# [What this task involves]
Isolate every line in the data with the string "facebook" and copy it.
[Provided material Boundary: Start]
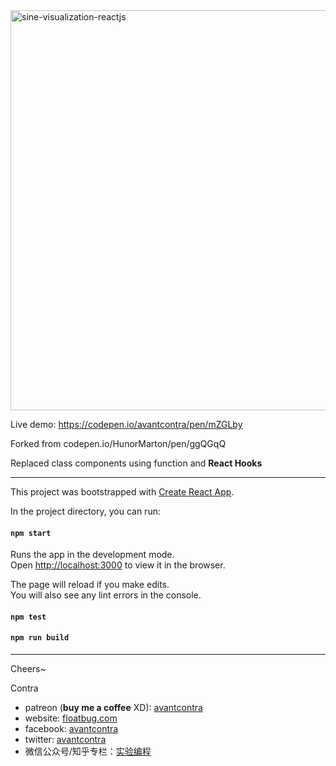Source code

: 

<img src="http://floatcc.intplusplus.org/sine-visualization-reactjs.gif" alt="sine-visualization-reactjs" width="640">

Live demo: 
https://codepen.io/avantcontra/pen/mZGLby

Forked from codepen.io/HunorMarton/pen/ggQGqQ

Replaced class components using function and **React Hooks**


----

This project was bootstrapped with [Create React App](https://github.com/facebook/create-react-app).

In the project directory, you can run:

#### `npm start`

Runs the app in the development mode.<br>
Open [http://localhost:3000](http://localhost:3000) to view it in the browser.

The page will reload if you make edits.<br>
You will also see any lint errors in the console.

#### `npm test`

#### `npm run build`

----


Cheers~

Contra

- patreon (**buy me a coffee** XD): [avantcontra](https://www.patreon.com/avantcontra)
- website: [floatbug.com](https://www.floatbug.com)
- facebook: [avantcontra](https://facebook.com/avantcontra)
- twitter: [avantcontra](https://twitter.com/avantcontra)
- 微信公众号/知乎专栏：[实验编程](https://zhuanlan.zhihu.com/floatlab)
[Provided material Boundary: End]
# [Result of this task]
This project was bootstrapped with [Create React App](https://github.com/facebook/create-react-app).
- facebook: [avantcontra](https://facebook.com/avantcontra)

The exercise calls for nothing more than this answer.